◆ TASK DIRECTIONS ◆
How many lines of the entries hold the string "used"? Reply with the number alone.

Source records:
···

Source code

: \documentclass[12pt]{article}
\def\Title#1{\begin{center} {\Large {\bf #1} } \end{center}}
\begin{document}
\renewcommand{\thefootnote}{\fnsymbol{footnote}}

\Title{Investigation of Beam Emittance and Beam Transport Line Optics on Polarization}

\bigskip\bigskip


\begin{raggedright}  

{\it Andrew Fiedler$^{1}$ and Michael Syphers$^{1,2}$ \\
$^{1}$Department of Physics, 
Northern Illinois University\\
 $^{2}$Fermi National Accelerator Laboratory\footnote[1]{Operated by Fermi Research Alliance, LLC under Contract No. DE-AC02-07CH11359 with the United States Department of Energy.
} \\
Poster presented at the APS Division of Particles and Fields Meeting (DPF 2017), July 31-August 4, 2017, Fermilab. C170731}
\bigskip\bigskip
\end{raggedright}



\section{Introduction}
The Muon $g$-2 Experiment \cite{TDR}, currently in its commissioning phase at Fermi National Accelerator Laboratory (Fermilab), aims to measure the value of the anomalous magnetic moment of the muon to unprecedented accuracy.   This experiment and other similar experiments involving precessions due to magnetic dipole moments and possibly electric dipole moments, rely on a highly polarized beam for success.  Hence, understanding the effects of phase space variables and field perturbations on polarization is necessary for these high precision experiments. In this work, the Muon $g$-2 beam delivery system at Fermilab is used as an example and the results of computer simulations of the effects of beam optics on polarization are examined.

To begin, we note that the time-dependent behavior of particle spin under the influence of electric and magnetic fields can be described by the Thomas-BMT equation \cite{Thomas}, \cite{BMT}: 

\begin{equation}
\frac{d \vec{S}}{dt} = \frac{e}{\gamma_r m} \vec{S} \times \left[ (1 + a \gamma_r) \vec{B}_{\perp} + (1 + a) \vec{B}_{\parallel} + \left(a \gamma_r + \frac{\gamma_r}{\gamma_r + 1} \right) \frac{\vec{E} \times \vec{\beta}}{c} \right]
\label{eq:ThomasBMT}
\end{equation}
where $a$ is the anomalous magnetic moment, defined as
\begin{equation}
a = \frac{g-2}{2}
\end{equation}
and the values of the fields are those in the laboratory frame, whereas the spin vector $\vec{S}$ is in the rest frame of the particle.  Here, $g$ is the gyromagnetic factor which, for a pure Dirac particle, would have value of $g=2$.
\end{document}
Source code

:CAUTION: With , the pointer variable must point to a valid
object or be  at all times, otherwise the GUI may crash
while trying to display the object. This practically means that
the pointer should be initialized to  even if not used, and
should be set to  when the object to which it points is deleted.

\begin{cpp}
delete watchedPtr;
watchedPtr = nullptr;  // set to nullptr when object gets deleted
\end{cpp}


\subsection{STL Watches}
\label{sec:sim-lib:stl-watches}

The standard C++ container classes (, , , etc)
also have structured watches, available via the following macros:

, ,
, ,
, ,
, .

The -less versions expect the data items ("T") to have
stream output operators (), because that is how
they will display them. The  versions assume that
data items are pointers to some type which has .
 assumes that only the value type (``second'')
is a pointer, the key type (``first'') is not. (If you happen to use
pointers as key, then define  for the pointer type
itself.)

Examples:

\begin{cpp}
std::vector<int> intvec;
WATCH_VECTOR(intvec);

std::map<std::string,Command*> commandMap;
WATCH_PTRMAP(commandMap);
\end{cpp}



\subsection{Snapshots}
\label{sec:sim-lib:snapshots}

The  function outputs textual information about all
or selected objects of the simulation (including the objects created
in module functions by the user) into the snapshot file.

···

◆ EXPECTED ANSWER ◆
2